Monday 16 February 2015

Curators + Extremists = Win-Win PR

Towards the end of January this happened
An artwork depicting high-heeled shoes on Islamic prayer mats has been removed from an exhibition after a Muslim group warned of possible violence in the wake of the Paris attacks. The French-Algerian artist, Zoulikha Bouabdellah, withdrew the work from an exhibition in a northern Paris suburb with a large Muslim population after an Islamic group told local authorities it could provoke “uncontrollable, irresponsible incidents”.
A few days ago, a film called 50 Shades of Grey opened and this happened 
As stars Jamie Dornan and Dakota Johnson walked the red carpet in London’s Leicester Square with director Sam Taylor-Johnson and author El James, who wrote the original novel, protestors made it clear they would not be among the four and a half million cinemagoers who have already bought tickets to view the movie this weekend across the globe. The group, which calls itself 50 Shades is Domestic Abuse, said it was determined the film should not arrive in the UK unchallenged.
A few years ago, Tate Modern included Richard Prince’s notorious painting of a naked 10 year old Brooke Shields in its Pop Life show, and this happened
Tate Modern has bowed to pressure from London's Metropolitan police and permanently removed a controversial photograph of film star Brooke Shields from public view. The image, which depicts the 10-year-old actor nude and heavily made up, was originally taken in the 1970s for a Playboy publication, then reproduced by artist Richard Prince in a 1983 work entitled Spiritual America. It had been a key part of Tate's Modern's Pop Life show, which also contains works by Warhol, Jeff Koons and Cosey Fanni Tutti, but the room containing it was sealed off following a visit by officers from the Met's obscene publications unit two weeks ago.
Even the Reina Sofia Museum in Madrid got in on the act last year, with a tiny piece of work about burning churches by a group you will never hear of again.

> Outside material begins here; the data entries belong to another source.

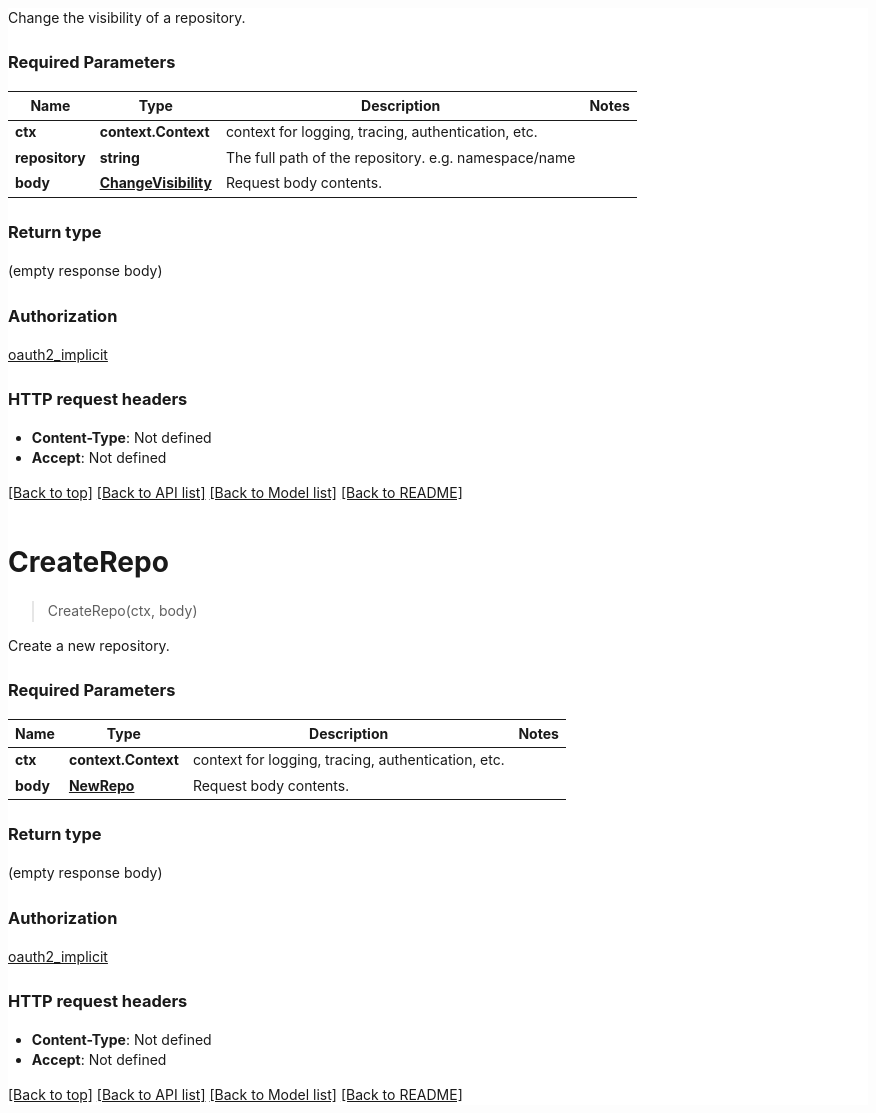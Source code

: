 
Change the visibility of a repository.

### Required Parameters

Name | Type | Description  | Notes
------------- | ------------- | ------------- | -------------
 **ctx** | **context.Context** | context for logging, tracing, authentication, etc.
  **repository** | **string**| The full path of the repository. e.g. namespace/name | 
  **body** | [**ChangeVisibility**](ChangeVisibility.md)| Request body contents. | 

### Return type

 (empty response body)

### Authorization

[oauth2_implicit](../README.md#oauth2_implicit)

### HTTP request headers

 - **Content-Type**: Not defined
 - **Accept**: Not defined

[[Back to top]](#) [[Back to API list]](../README.md#documentation-for-api-endpoints) [[Back to Model list]](../README.md#documentation-for-models) [[Back to README]](../README.md)

# **CreateRepo**
> CreateRepo(ctx, body)


Create a new repository.

### Required Parameters

Name | Type | Description  | Notes
------------- | ------------- | ------------- | -------------
 **ctx** | **context.Context** | context for logging, tracing, authentication, etc.
  **body** | [**NewRepo**](NewRepo.md)| Request body contents. | 

### Return type

 (empty response body)

### Authorization

[oauth2_implicit](../README.md#oauth2_implicit)

### HTTP request headers

 - **Content-Type**: Not defined
 - **Accept**: Not defined

[[Back to top]](#) [[Back to API list]](../README.md#documentation-for-api-endpoints) [[Back to Model list]](../README.md#documentation-for-models) [[Back to README]](../README.md)
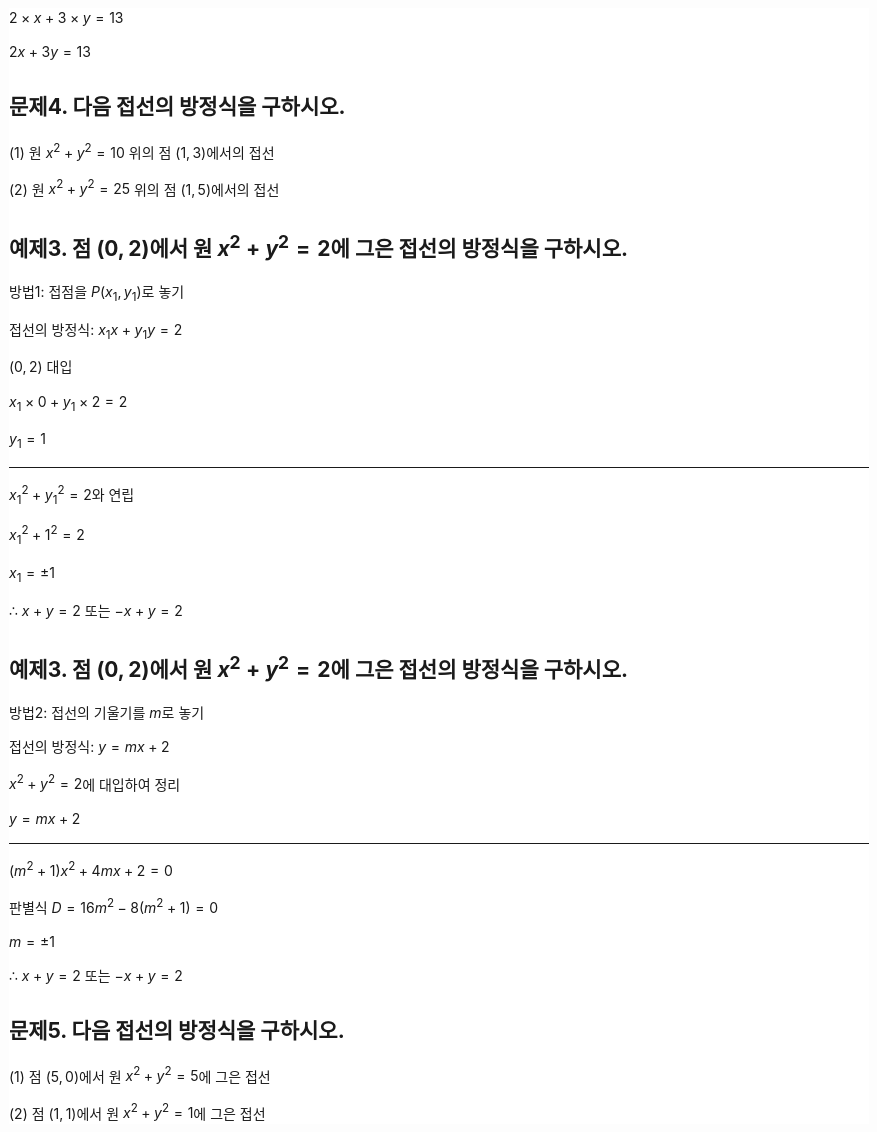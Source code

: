 $2\times x+3\times y=13$

$2x+3y=13$

## 문제4. 다음 접선의 방정식을 구하시오. 

(1) 원 $x^2+y^2=10$ 위의 점 $(1, 3)$에서의 접선

(2) 원 $x^2+y^2=25$ 위의 점 $(1, 5)$에서의 접선

## 예제3. 점 $(0, 2)$에서 원 $x^2+y^2=2$에 그은 접선의 방정식을 구하시오. 

방법1: 접점을 $P(x_1, y_1)$로 놓기

접선의 방정식: $x_1x+y_1y=2$

$(0, 2)$ 대입

$x_1\times 0+y_1\times 2=2$

$y_1=1$

---

${x_1}^2+{y_1}^2=2$와 연립

${x_1}^2+1^2=2$

$x_1=\pm1$

$\therefore\ x+y=2$ 또는 $-x+y=2$

## 예제3. 점 $(0, 2)$에서 원 $x^2+y^2=2$에 그은 접선의 방정식을 구하시오. 

방법2: 접선의 기울기를 $m$로 놓기

접선의 방정식: $y=mx+2$

$x^2+y^2=2$에 대입하여 정리

$y=mx+2$

---

$(m^2+1)x^2+4mx+2=0$

판별식 $D=16m^2-8(m^2+1)=0$

$m=\pm 1$

$\therefore\ x+y=2$ 또는 $-x+y=2$

## 문제5. 다음 접선의 방정식을 구하시오. 

(1) 점 $(5, 0)$에서 원 $x^2+y^2=5$에 그은 접선

(2) 점 $(1, 1)$에서 원 $x^2+y^2=1$에 그은 접선

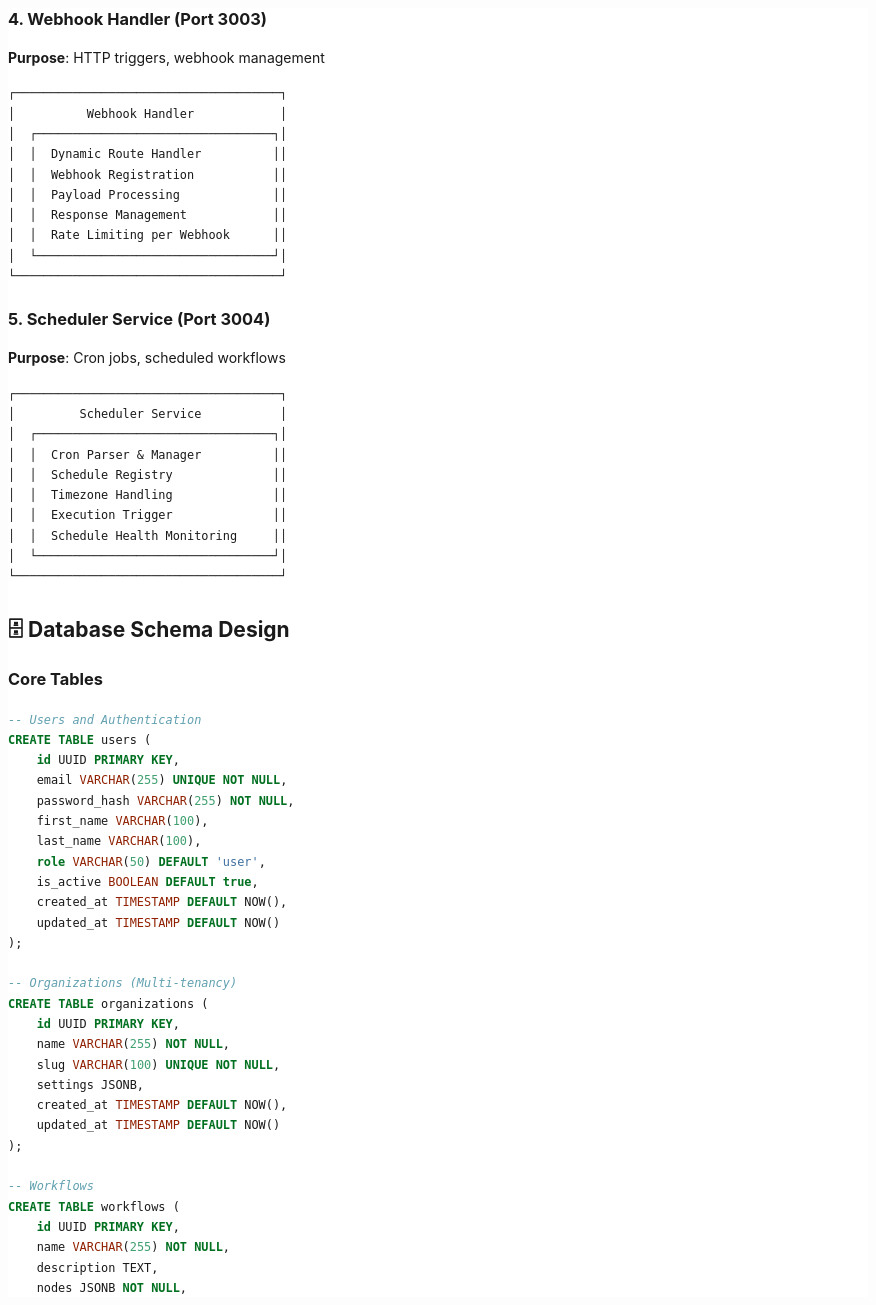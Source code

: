 ### 4. Webhook Handler (Port 3003)
**Purpose**: HTTP triggers, webhook management
```
┌─────────────────────────────────────┐
│          Webhook Handler            │
│  ┌─────────────────────────────────┐│
│  │  Dynamic Route Handler          ││
│  │  Webhook Registration           ││
│  │  Payload Processing             ││
│  │  Response Management            ││
│  │  Rate Limiting per Webhook      ││
│  └─────────────────────────────────┘│
└─────────────────────────────────────┘
```

### 5. Scheduler Service (Port 3004)
**Purpose**: Cron jobs, scheduled workflows
```
┌─────────────────────────────────────┐
│         Scheduler Service           │
│  ┌─────────────────────────────────┐│
│  │  Cron Parser & Manager          ││
│  │  Schedule Registry              ││
│  │  Timezone Handling              ││
│  │  Execution Trigger              ││
│  │  Schedule Health Monitoring     ││
│  └─────────────────────────────────┘│
└─────────────────────────────────────┘
```

## 🗄️ Database Schema Design

### Core Tables
```sql
-- Users and Authentication
CREATE TABLE users (
    id UUID PRIMARY KEY,
    email VARCHAR(255) UNIQUE NOT NULL,
    password_hash VARCHAR(255) NOT NULL,
    first_name VARCHAR(100),
    last_name VARCHAR(100),
    role VARCHAR(50) DEFAULT 'user',
    is_active BOOLEAN DEFAULT true,
    created_at TIMESTAMP DEFAULT NOW(),
    updated_at TIMESTAMP DEFAULT NOW()
);

-- Organizations (Multi-tenancy)
CREATE TABLE organizations (
    id UUID PRIMARY KEY,
    name VARCHAR(255) NOT NULL,
    slug VARCHAR(100) UNIQUE NOT NULL,
    settings JSONB,
    created_at TIMESTAMP DEFAULT NOW(),
    updated_at TIMESTAMP DEFAULT NOW()
);

-- Workflows
CREATE TABLE workflows (
    id UUID PRIMARY KEY,
    name VARCHAR(255) NOT NULL,
    description TEXT,
    nodes JSONB NOT NULL,
```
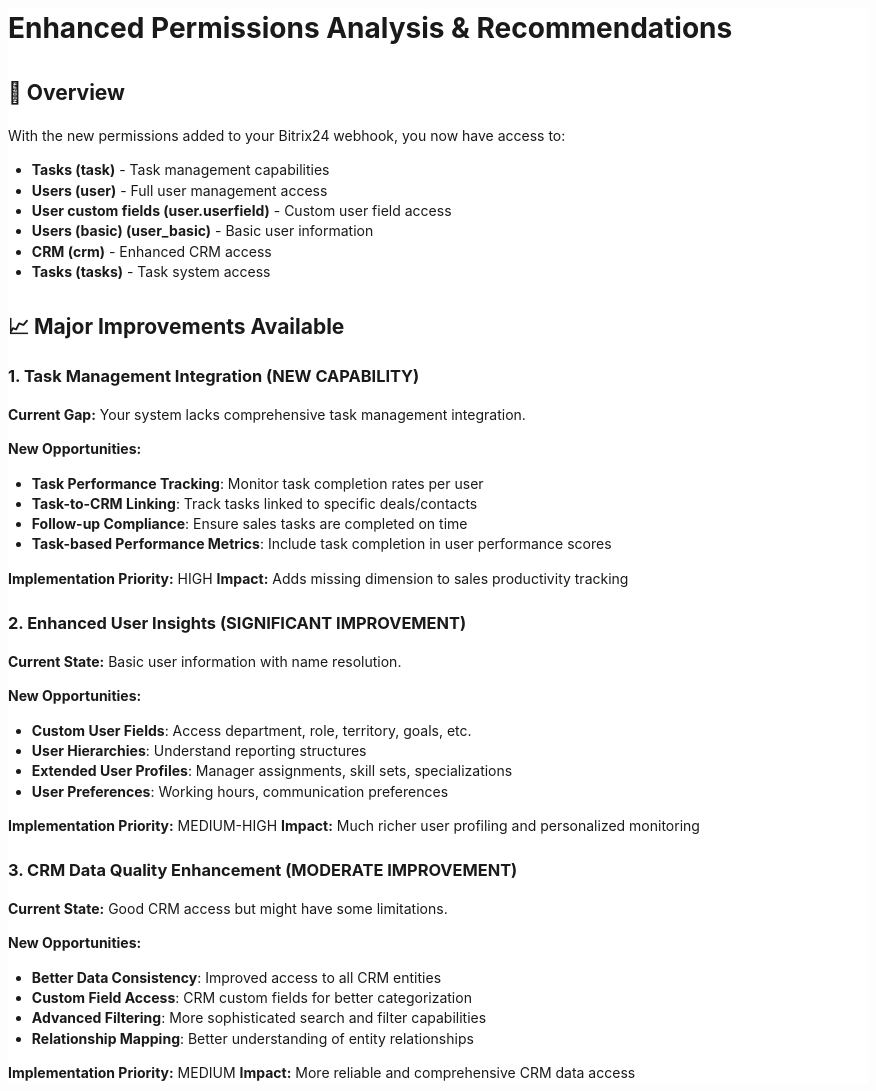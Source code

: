 # Enhanced Permissions Analysis & Recommendations

## 🎯 Overview

With the new permissions added to your Bitrix24 webhook, you now have access to:
- **Tasks (task)** - Task management capabilities
- **Users (user)** - Full user management access
- **User custom fields (user.userfield)** - Custom user field access
- **Users (basic) (user_basic)** - Basic user information
- **CRM (crm)** - Enhanced CRM access
- **Tasks (tasks)** - Task system access

## 📈 Major Improvements Available

### 1. **Task Management Integration** (NEW CAPABILITY)

**Current Gap:** Your system lacks comprehensive task management integration.

**New Opportunities:**
- **Task Performance Tracking**: Monitor task completion rates per user
- **Task-to-CRM Linking**: Track tasks linked to specific deals/contacts
- **Follow-up Compliance**: Ensure sales tasks are completed on time
- **Task-based Performance Metrics**: Include task completion in user performance scores

**Implementation Priority:** HIGH
**Impact:** Adds missing dimension to sales productivity tracking

### 2. **Enhanced User Insights** (SIGNIFICANT IMPROVEMENT)

**Current State:** Basic user information with name resolution.

**New Opportunities:**
- **Custom User Fields**: Access department, role, territory, goals, etc.
- **User Hierarchies**: Understand reporting structures
- **Extended User Profiles**: Manager assignments, skill sets, specializations
- **User Preferences**: Working hours, communication preferences

**Implementation Priority:** MEDIUM-HIGH
**Impact:** Much richer user profiling and personalized monitoring

### 3. **CRM Data Quality Enhancement** (MODERATE IMPROVEMENT)

**Current State:** Good CRM access but might have some limitations.

**New Opportunities:**
- **Better Data Consistency**: Improved access to all CRM entities
- **Custom Field Access**: CRM custom fields for better categorization
- **Advanced Filtering**: More sophisticated search and filter capabilities
- **Relationship Mapping**: Better understanding of entity relationships

**Implementation Priority:** MEDIUM
**Impact:** More reliable and comprehensive CRM data access
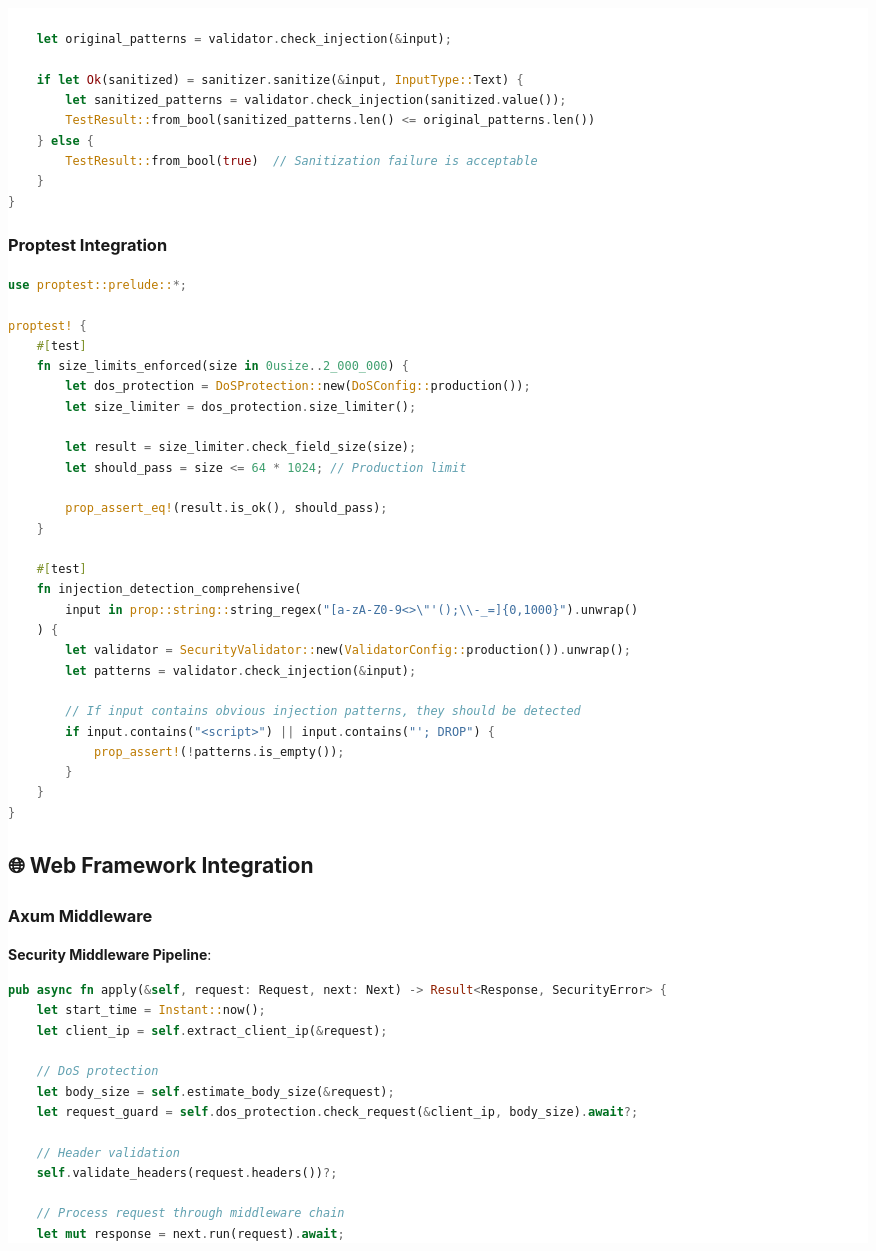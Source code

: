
 ```rust
    
    let original_patterns = validator.check_injection(&input);
    
    if let Ok(sanitized) = sanitizer.sanitize(&input, InputType::Text) {
        let sanitized_patterns = validator.check_injection(sanitized.value());
        TestResult::from_bool(sanitized_patterns.len() <= original_patterns.len())
    } else {
        TestResult::from_bool(true)  // Sanitization failure is acceptable
    }
}
```

### Proptest Integration

```rust
use proptest::prelude::*;

proptest! {
    #[test]
    fn size_limits_enforced(size in 0usize..2_000_000) {
        let dos_protection = DoSProtection::new(DoSConfig::production());
        let size_limiter = dos_protection.size_limiter();
        
        let result = size_limiter.check_field_size(size);
        let should_pass = size <= 64 * 1024; // Production limit
        
        prop_assert_eq!(result.is_ok(), should_pass);
    }
    
    #[test]
    fn injection_detection_comprehensive(
        input in prop::string::string_regex("[a-zA-Z0-9<>\"'();\\-_=]{0,1000}").unwrap()
    ) {
        let validator = SecurityValidator::new(ValidatorConfig::production()).unwrap();
        let patterns = validator.check_injection(&input);
        
        // If input contains obvious injection patterns, they should be detected
        if input.contains("<script>") || input.contains("'; DROP") {
            prop_assert!(!patterns.is_empty());
        }
    }
}
```

## 🌐 Web Framework Integration

### Axum Middleware

**Security Middleware Pipeline**:
```rust
pub async fn apply(&self, request: Request, next: Next) -> Result<Response, SecurityError> {
    let start_time = Instant::now();
    let client_ip = self.extract_client_ip(&request);
    
    // DoS protection
    let body_size = self.estimate_body_size(&request);
    let request_guard = self.dos_protection.check_request(&client_ip, body_size).await?;
    
    // Header validation
    self.validate_headers(request.headers())?;
    
    // Process request through middleware chain
    let mut response = next.run(request).await;
```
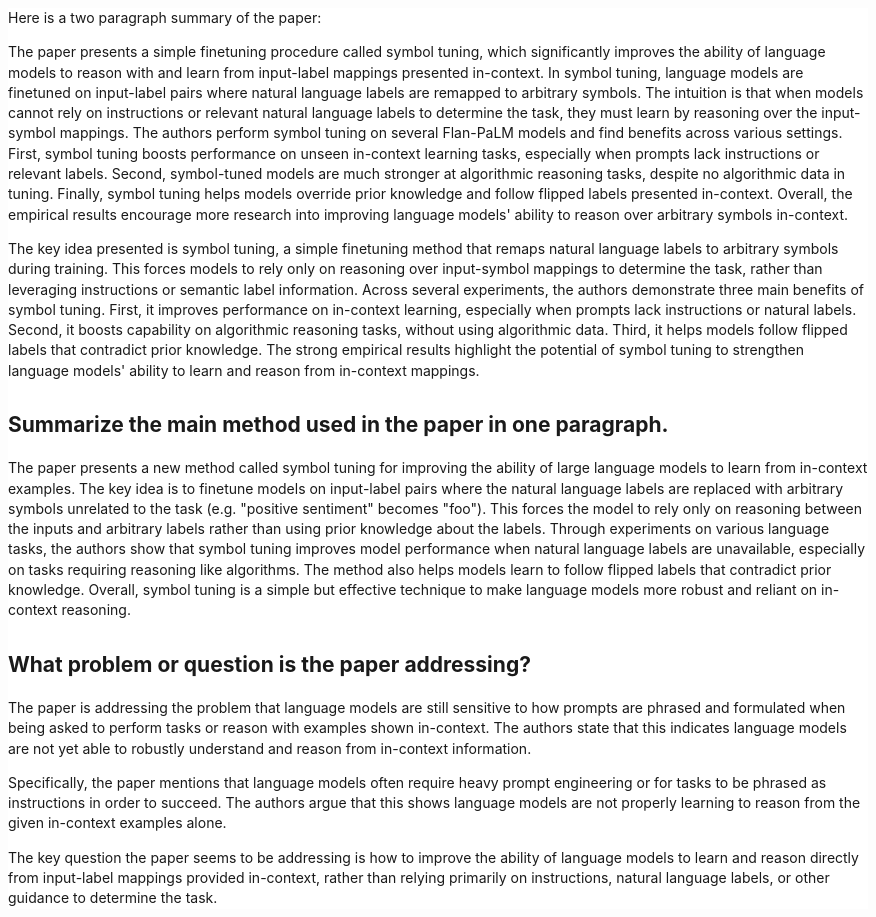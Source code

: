  Here is a two paragraph summary of the paper:

The paper presents a simple finetuning procedure called symbol tuning, which significantly improves the ability of language models to reason with and learn from input-label mappings presented in-context. In symbol tuning, language models are finetuned on input-label pairs where natural language labels are remapped to arbitrary symbols. The intuition is that when models cannot rely on instructions or relevant natural language labels to determine the task, they must learn by reasoning over the input-symbol mappings. The authors perform symbol tuning on several Flan-PaLM models and find benefits across various settings. First, symbol tuning boosts performance on unseen in-context learning tasks, especially when prompts lack instructions or relevant labels. Second, symbol-tuned models are much stronger at algorithmic reasoning tasks, despite no algorithmic data in tuning. Finally, symbol tuning helps models override prior knowledge and follow flipped labels presented in-context. Overall, the empirical results encourage more research into improving language models' ability to reason over arbitrary symbols in-context.

The key idea presented is symbol tuning, a simple finetuning method that remaps natural language labels to arbitrary symbols during training. This forces models to rely only on reasoning over input-symbol mappings to determine the task, rather than leveraging instructions or semantic label information. Across several experiments, the authors demonstrate three main benefits of symbol tuning. First, it improves performance on in-context learning, especially when prompts lack instructions or natural labels. Second, it boosts capability on algorithmic reasoning tasks, without using algorithmic data. Third, it helps models follow flipped labels that contradict prior knowledge. The strong empirical results highlight the potential of symbol tuning to strengthen language models' ability to learn and reason from in-context mappings.


## Summarize the main method used in the paper in one paragraph.

 The paper presents a new method called symbol tuning for improving the ability of large language models to learn from in-context examples. The key idea is to finetune models on input-label pairs where the natural language labels are replaced with arbitrary symbols unrelated to the task (e.g. "positive sentiment" becomes "foo"). This forces the model to rely only on reasoning between the inputs and arbitrary labels rather than using prior knowledge about the labels. Through experiments on various language tasks, the authors show that symbol tuning improves model performance when natural language labels are unavailable, especially on tasks requiring reasoning like algorithms. The method also helps models learn to follow flipped labels that contradict prior knowledge. Overall, symbol tuning is a simple but effective technique to make language models more robust and reliant on in-context reasoning.


## What problem or question is the paper addressing?

 The paper is addressing the problem that language models are still sensitive to how prompts are phrased and formulated when being asked to perform tasks or reason with examples shown in-context. The authors state that this indicates language models are not yet able to robustly understand and reason from in-context information. 

Specifically, the paper mentions that language models often require heavy prompt engineering or for tasks to be phrased as instructions in order to succeed. The authors argue that this shows language models are not properly learning to reason from the given in-context examples alone.

The key question the paper seems to be addressing is how to improve the ability of language models to learn and reason directly from input-label mappings provided in-context, rather than relying primarily on instructions, natural language labels, or other guidance to determine the task.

I am not going to go on a rant about freedom of speech and artistic creativity. Someone did that in the case of the Tate, and they missed every relevant point while discussing a bunch of meaningless art theory twaddle. This isn't about freedom of speech and political correctness.

 It’s the PR coverage, stupid.

Many curators now look for at least one piece that one or more single-interest activist groups (aka “extremists”) might take exception to, maybe by some kind of public demonstration, or threatening communication that the PR department can pass on to the Press. If the Press does its job properly, everyone wins: the artist gets their name out there, as does the gallery, and as do the extremists. Everyone gets a sound-bite in favour of their cause (the extremists) or of some highfalutin’ principle (the gallery, the artist).

But most of all, everyone gets to feel, for a brief moment, as if they matter a sparrow’s tweet.

There is little that matters less in this world than modern art, except the views of a single-issue group. (I like art, even modern art, but I don’t think it matters.) A junior product manager putting together a "compelling" Powerpoint slide to persuade the product team to persuade the marketing team to alter the wording on a brochure has more impact on the world than a modern artist or a single-issue-extremist. And if there is one group of people haunted by the sense of the pointlessness and utter insignificance of their jobs, it’s junior product managers. So the artists and gallerists and curators get in on the politics game, because that makes their daubs significant. This creates an over-heated world in whch it matters if Dasha Zukova sits on a couch that looks like a black woman . Everyone got props on that one, especially Claire Sulmers, editor of FashionBombDaily.com, a fashion blog of which you will never hear again in your life.

The curators do it deliberately (I don’t think the Zhukova chair incident was deliberate: Russians just don’t get the American way of moral posturing). In fact, I would be utterly unsurprised to learn that the PR departments of the galleries and museums, uh, prompt some of the groups who subsequently object.

Capitalism turns everything to its advantage. Absolutely everything.

Should you think I’m being a trifle conspiratorial, well, way back in 1997 Charles Saatchi put the infamous Myra Hindley children’s handcasts painting in his Sensation show at the Royal Academy. Someone threw eggs and ink at it. Other people cried. The painting was taken down and cleaned, but not put up again. The queues were round the block.  This journalist got the point.